Reproduce the records below in their entirety, exactly as shown.

※ ※ ※

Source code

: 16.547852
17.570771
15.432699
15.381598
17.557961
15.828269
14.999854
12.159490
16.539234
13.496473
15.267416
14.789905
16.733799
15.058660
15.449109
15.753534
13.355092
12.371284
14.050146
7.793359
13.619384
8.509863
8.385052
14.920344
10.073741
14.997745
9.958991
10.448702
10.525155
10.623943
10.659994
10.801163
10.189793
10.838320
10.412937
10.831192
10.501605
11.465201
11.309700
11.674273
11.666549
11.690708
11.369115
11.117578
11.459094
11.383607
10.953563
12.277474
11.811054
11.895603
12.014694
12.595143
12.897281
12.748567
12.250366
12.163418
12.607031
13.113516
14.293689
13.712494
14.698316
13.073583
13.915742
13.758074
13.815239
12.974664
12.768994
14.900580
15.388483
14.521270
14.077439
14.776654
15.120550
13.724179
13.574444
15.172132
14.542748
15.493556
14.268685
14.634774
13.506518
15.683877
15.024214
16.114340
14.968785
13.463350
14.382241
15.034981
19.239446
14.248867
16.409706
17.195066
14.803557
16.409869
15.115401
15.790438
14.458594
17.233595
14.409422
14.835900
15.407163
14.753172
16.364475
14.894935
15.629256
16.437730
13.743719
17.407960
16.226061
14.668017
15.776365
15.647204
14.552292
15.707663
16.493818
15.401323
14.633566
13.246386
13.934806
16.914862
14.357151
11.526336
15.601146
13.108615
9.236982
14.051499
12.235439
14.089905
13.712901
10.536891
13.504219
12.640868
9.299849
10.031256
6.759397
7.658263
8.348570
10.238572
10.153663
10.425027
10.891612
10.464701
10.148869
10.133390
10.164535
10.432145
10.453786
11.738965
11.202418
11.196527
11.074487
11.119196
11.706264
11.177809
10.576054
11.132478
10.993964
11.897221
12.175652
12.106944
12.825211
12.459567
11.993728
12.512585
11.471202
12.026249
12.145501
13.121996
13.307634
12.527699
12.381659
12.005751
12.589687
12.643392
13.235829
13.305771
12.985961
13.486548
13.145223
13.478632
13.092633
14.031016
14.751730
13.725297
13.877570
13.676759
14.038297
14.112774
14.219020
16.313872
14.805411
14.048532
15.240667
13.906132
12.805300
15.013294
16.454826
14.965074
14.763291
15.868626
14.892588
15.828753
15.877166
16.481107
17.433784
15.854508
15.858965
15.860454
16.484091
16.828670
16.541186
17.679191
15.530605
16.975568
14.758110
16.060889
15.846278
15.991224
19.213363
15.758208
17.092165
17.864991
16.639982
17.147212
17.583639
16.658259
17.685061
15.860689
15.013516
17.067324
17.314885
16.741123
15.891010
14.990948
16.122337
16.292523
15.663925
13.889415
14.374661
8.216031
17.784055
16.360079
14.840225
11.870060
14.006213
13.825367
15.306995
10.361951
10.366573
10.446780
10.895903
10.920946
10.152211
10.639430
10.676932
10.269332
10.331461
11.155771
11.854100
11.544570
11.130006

※ ※ ※

* Exercise solution *
Source code

: 16.547852
17.570771
15.432699
15.381598
17.557961
15.828269
14.999854
12.159490
16.539234
13.496473
15.267416
14.789905
16.733799
15.058660
15.449109
15.753534
13.355092
12.371284
14.050146
7.793359
13.619384
8.509863
8.385052
14.920344
10.073741
14.997745
9.958991
10.448702
10.525155
10.623943
10.659994
10.801163
10.189793
10.838320
10.412937
10.831192
10.501605
11.465201
11.309700
11.674273
11.666549
11.690708
11.369115
11.117578
11.459094
11.383607
10.953563
12.277474
11.811054
11.895603
12.014694
12.595143
12.897281
12.748567
12.250366
12.163418
12.607031
13.113516
14.293689
13.712494
14.698316
13.073583
13.915742
13.758074
13.815239
12.974664
12.768994
14.900580
15.388483
14.521270
14.077439
14.776654
15.120550
13.724179
13.574444
15.172132
14.542748
15.493556
14.268685
14.634774
13.506518
15.683877
15.024214
16.114340
14.968785
13.463350
14.382241
15.034981
19.239446
14.248867
16.409706
17.195066
14.803557
16.409869
15.115401
15.790438
14.458594
17.233595
14.409422
14.835900
15.407163
14.753172
16.364475
14.894935
15.629256
16.437730
13.743719
17.407960
16.226061
14.668017
15.776365
15.647204
14.552292
15.707663
16.493818
15.401323
14.633566
13.246386
13.934806
16.914862
14.357151
11.526336
15.601146
13.108615
9.236982
14.051499
12.235439
14.089905
13.712901
10.536891
13.504219
12.640868
9.299849
10.031256
6.759397
7.658263
8.348570
10.238572
10.153663
10.425027
10.891612
10.464701
10.148869
10.133390
10.164535
10.432145
10.453786
11.738965
11.202418
11.196527
11.074487
11.119196
11.706264
11.177809
10.576054
11.132478
10.993964
11.897221
12.175652
12.106944
12.825211
12.459567
11.993728
12.512585
11.471202
12.026249
12.145501
13.121996
13.307634
12.527699
12.381659
12.005751
12.589687
12.643392
13.235829
13.305771
12.985961
13.486548
13.145223
13.478632
13.092633
14.031016
14.751730
13.725297
13.877570
13.676759
14.038297
14.112774
14.219020
16.313872
14.805411
14.048532
15.240667
13.906132
12.805300
15.013294
16.454826
14.965074
14.763291
15.868626
14.892588
15.828753
15.877166
16.481107
17.433784
15.854508
15.858965
15.860454
16.484091
16.828670
16.541186
17.679191
15.530605
16.975568
14.758110
16.060889
15.846278
15.991224
19.213363
15.758208
17.092165
17.864991
16.639982
17.147212
17.583639
16.658259
17.685061
15.860689
15.013516
17.067324
17.314885
16.741123
15.891010
14.990948
16.122337
16.292523
15.663925
13.889415
14.374661
8.216031
17.784055
16.360079
14.840225
11.870060
14.006213
13.825367
15.306995
10.361951
10.366573
10.446780
10.895903
10.920946
10.152211
10.639430
10.676932
10.269332
10.331461
11.155771
11.854100
11.544570
11.130006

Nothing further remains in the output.